HUNTINGTON, W.Va. (WSAZ) – As “Taps” played and shots rang out, 70 years of questions were finally laid to rest as a monument was dedicated in honor of seven paratroopers who were killed on D-Day in Normandy, France.
“Murdered on, during D-Day, after dropping in with the 507th Parachute Infantry Regimen,” Paul Jordan, who has researched their deaths, said.
For years, the families of these paratroopers did not know how their loved ones had died.
Private Elsworth Heck, a graduate of Huntington High and a football star, was one of those paratroopers.
His sister Lois and her husband Bill Galyean were at the dedication, and Galyean said he has researched what happened after he found out that people in Hemevez, France held ceremonies to remember the sacrifice of the paratroopers.
Those paratroopers, Galyean and Jordan said, were executed by German troops near Hemevez. A French farmer found their bodies and said each one had been shot in the back of the head.
“Went all this time without knowing about it and it's time that this story was told,” Jordan said.
Heck’s body was the only one brought back to the U.S. to be buried, at the request of his mother. The others, Jordan said, are buried at an American cemetery in Normandy.

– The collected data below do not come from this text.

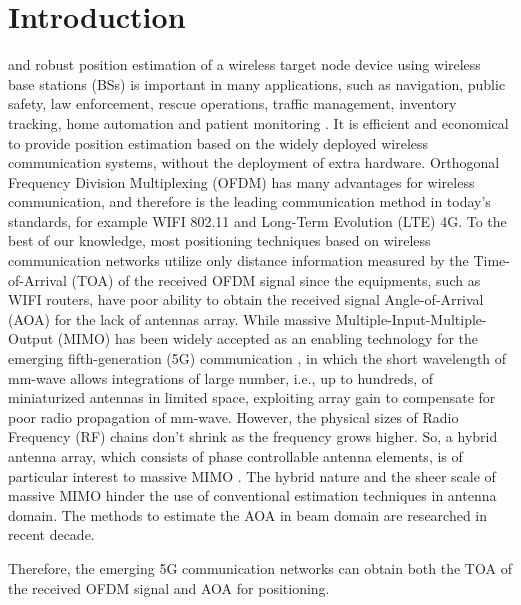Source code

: \documentclass[journal]{IEEEtran}
\begin{document}
\section{Introduction}
\label{sec:intro}
 and robust position estimation of a wireless target node device using wireless base stations (BSs) is important in many applications, such as navigation, public safety, law enforcement, rescue operations, traffic management, inventory tracking, home automation and patient monitoring \cite{bialer2016location}. It is efficient and economical to provide position estimation based on the widely deployed wireless communication systems, without the deployment of extra hardware. Orthogonal Frequency Division Multiplexing (OFDM) has many advantages for wireless communication, and therefore is the leading communication method in today’s standards, for example WIFI 802.11 and Long-Term Evolution (LTE) 4G. To the best of our knowledge, most positioning techniques based on wireless communication networks utilize only distance information measured by the Time-of-Arrival (TOA) of the received OFDM signal since the equipments, such as WIFI routers, have poor ability to obtain the received signal Angle-of-Arrival (AOA) for the lack of antennas array. While massive Multiple-Input-Multiple-Output (MIMO) has been widely accepted as an enabling technology for the emerging fifth-generation (5G) communication \cite{wang2014cellular,roh2014millimeter,niu2015survey}, in which the short wavelength of mm-wave allows integrations of large number, i.e., up to hundreds, of miniaturized antennas in limited space, exploiting array gain to compensate for poor radio propagation of mm-wave. However, the physical sizes of Radio Frequency (RF) chains don't shrink as the frequency grows higher\cite{dawn200960}. So, a hybrid antenna array, which consists of phase controllable antenna elements, is of particular interest to massive MIMO \cite{roh2014millimeter}. The hybrid nature and the sheer scale of massive MIMO hinder the use of conventional estimation techniques in antenna domain\cite{zhang2015massive,guo2012hybrid}. The methods to estimate the AOA in beam domain are researched in recent decade.

Therefore, the emerging 5G communication networks can obtain both the TOA of the received OFDM signal and  AOA for positioning. 
\end{document}
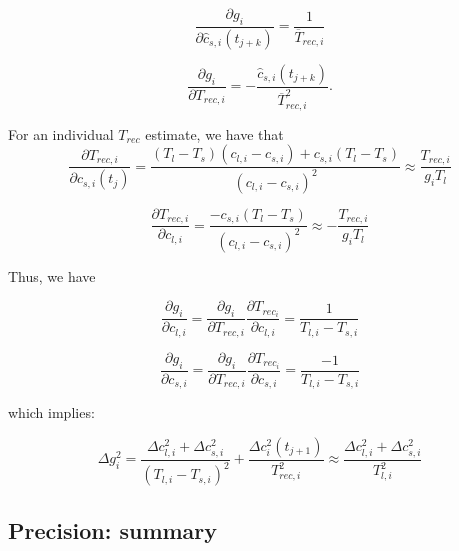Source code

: \begin{equation}
\frac{\partial g_{i}}{\partial \hat{c}_{s,i}(t_{j+k})} = \frac{1}{\overline{T}_{rec,i}}
\end{equation}

\begin{equation}
\frac{\partial g_{i}}{\partial T_{rec,i}} = - \frac{\hat{c}_{s,i}(t_{j+k})}{\overline{T}_{rec,i}^2}.
\end{equation}

For an individual \(T_{rec}\) estimate, we have that
\begin{equation}
 \frac{\partial T_{rec,i}}{\partial c_{s,i}(t_{j})} = \frac{(T_{l}-T_{s})(c_{l,i}-c_{s,i}) + c_{s,i}(T_{l}-T_{s})}
{(c_{l,i}-c_{s,i})^2} \approx \frac{T_{rec,i}}{g_{i}T_{l}}
\end{equation}

\begin{equation}
 \frac{\partial T_{rec,i}}{\partial c_{l,i}} = \frac{-c_{s,i}(T_{l}-T_{s})}{(c_{l,i}-c_{s,i})^2} \approx -\frac{T_{rec,i}}{g_{i}T_{l}}
\end{equation}

Thus, we have

\begin{equation}
 \frac{\partial g_{i}}{\partial c_{l,i}} = \frac{\partial g_{i}}{\partial T_{rec,i}}\frac{\partial T_{rec_{i}}}{\partial c_{l,i}}=
\frac{1}{T_{l,i}-T_{s,i}} 
\end{equation}

\begin{equation}
 \frac{\partial g_{i}}{\partial c_{s,i}} = \frac{\partial g_{i}}{\partial T_{rec,i}}\frac{\partial T_{rec_{i}}}{\partial c_{s,i}} =
\frac{-1}{T_{l,i}-T_{s,i}} 
\end{equation}

which implies:

\begin{equation}
\Delta g_{i}^{2} =  \frac{\Delta c_{l,i}^{2} + \Delta c_{s,i}^{2}}{(T_{l,i}-T_{s,i})^2} + \frac{ \Delta c_{i}^{2}(t_{j+1})}{T_{rec,i}^{2}}
\approx \frac{\Delta c_{l,i}^{2} + \Delta c_{s,i}^{2}}{T_{l,i}^2}
\end{equation}
 

\subsection*{Precision: summary}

“But she died before we knew this was a massacre and not died in normal combat,” Galyean said of his mother-in-law.
After finding out that those paratroopers were honored in France, Galyean wanted a memorial in the U.S. as well.
“They've never been recognized in the United States,” Galyean said. “The French recognized our own troops. Shouldn't we recognize them too?”
With the exception of one other family, Galyean said, the families of the slain paratroopers still do not know what happened that day.
“I think it brings everything to closure,” Galyean said. “Our next effort probably is going to try to determine how we can get the same information to the other families.”